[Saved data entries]
────────────────────────────────────────
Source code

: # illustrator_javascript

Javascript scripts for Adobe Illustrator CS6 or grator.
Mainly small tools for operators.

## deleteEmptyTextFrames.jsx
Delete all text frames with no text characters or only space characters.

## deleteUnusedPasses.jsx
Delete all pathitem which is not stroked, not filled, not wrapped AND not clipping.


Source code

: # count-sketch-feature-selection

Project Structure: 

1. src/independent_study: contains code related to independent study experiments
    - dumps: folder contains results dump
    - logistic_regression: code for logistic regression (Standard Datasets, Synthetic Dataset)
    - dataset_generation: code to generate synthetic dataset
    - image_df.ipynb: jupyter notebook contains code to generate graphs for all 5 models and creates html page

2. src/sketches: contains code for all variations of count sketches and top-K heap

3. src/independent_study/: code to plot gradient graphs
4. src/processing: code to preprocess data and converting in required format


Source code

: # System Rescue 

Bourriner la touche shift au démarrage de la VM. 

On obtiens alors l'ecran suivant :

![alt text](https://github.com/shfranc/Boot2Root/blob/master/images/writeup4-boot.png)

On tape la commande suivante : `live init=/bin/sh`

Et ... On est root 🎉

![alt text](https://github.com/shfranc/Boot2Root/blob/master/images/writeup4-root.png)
────────────────────────────────────────
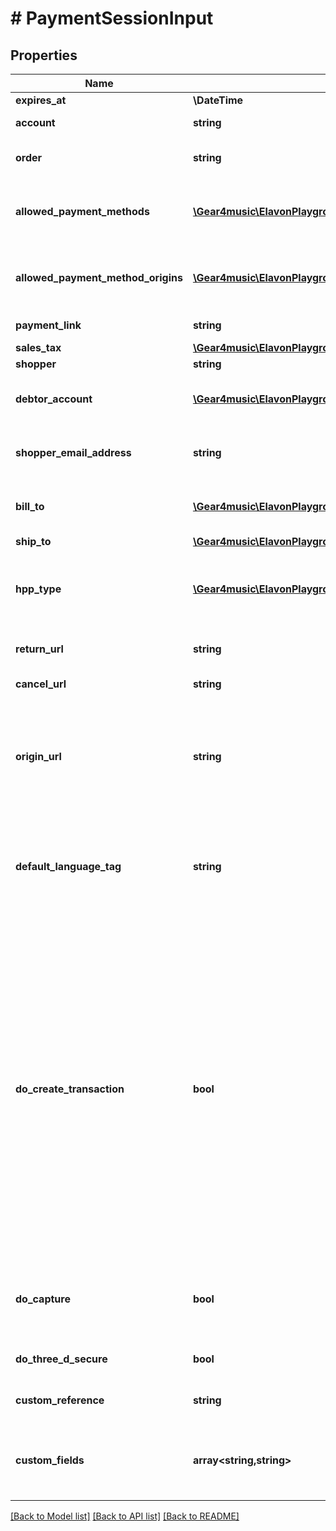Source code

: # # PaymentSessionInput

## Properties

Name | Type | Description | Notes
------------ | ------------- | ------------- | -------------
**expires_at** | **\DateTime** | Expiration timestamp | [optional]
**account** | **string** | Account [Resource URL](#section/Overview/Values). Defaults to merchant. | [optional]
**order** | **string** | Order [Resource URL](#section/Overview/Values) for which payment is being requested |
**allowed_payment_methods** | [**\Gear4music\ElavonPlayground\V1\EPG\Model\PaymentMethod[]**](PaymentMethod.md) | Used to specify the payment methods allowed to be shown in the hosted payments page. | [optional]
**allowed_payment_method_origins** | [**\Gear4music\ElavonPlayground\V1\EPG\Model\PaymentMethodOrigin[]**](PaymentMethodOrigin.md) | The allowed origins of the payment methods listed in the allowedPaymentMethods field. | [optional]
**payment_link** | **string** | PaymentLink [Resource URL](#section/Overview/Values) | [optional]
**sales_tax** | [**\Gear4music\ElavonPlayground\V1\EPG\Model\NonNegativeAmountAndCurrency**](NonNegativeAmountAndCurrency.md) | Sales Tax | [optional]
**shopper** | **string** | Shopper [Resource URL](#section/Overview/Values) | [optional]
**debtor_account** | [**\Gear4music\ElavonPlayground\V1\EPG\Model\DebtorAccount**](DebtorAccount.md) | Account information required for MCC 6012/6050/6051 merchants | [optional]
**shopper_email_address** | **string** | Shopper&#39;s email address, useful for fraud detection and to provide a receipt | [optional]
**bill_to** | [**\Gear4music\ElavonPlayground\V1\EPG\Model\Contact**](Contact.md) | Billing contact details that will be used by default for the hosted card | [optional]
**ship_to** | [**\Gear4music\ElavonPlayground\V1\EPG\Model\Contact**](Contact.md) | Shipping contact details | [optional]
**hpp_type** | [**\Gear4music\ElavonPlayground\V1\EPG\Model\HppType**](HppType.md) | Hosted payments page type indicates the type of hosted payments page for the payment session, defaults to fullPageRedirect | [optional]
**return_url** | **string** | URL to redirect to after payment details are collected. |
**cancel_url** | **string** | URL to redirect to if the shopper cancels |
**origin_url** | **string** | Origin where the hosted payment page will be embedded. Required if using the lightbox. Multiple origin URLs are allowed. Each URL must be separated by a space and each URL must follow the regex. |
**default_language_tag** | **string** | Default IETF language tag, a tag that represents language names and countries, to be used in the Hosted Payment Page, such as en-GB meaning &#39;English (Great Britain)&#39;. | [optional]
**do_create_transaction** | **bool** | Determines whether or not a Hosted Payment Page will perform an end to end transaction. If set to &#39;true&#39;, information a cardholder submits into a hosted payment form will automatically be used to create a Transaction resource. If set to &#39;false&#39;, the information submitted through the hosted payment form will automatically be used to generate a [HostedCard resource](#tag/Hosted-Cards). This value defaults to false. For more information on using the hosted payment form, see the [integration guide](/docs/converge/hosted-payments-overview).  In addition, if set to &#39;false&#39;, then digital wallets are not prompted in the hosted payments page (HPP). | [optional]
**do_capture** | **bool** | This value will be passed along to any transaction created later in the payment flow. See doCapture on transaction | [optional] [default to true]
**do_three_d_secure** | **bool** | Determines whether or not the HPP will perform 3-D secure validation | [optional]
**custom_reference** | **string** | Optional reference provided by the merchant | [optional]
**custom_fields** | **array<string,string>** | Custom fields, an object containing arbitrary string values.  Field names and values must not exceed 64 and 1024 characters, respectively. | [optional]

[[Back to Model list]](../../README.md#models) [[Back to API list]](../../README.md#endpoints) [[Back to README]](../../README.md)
────────────────────────────────────────
[YOUR INSTRUCTIONS]
Every line in the entries above that has the word "generate" should be identified and copied.

[EXERCISE OUTPUT]
    - dataset_generation: code to generate synthetic dataset
    - image_df.ipynb: jupyter notebook contains code to generate graphs for all 5 models and creates html page
**do_create_transaction** | **bool** | Determines whether or not a Hosted Payment Page will perform an end to end transaction. If set to &#39;true&#39;, information a cardholder submits into a hosted payment form will automatically be used to create a Transaction resource. If set to &#39;false&#39;, the information submitted through the hosted payment form will automatically be used to generate a [HostedCard resource](#tag/Hosted-Cards). This value defaults to false. For more information on using the hosted payment form, see the [integration guide](/docs/converge/hosted-payments-overview).  In addition, if set to &#39;false&#39;, then digital wallets are not prompted in the hosted payments page (HPP). | [optional]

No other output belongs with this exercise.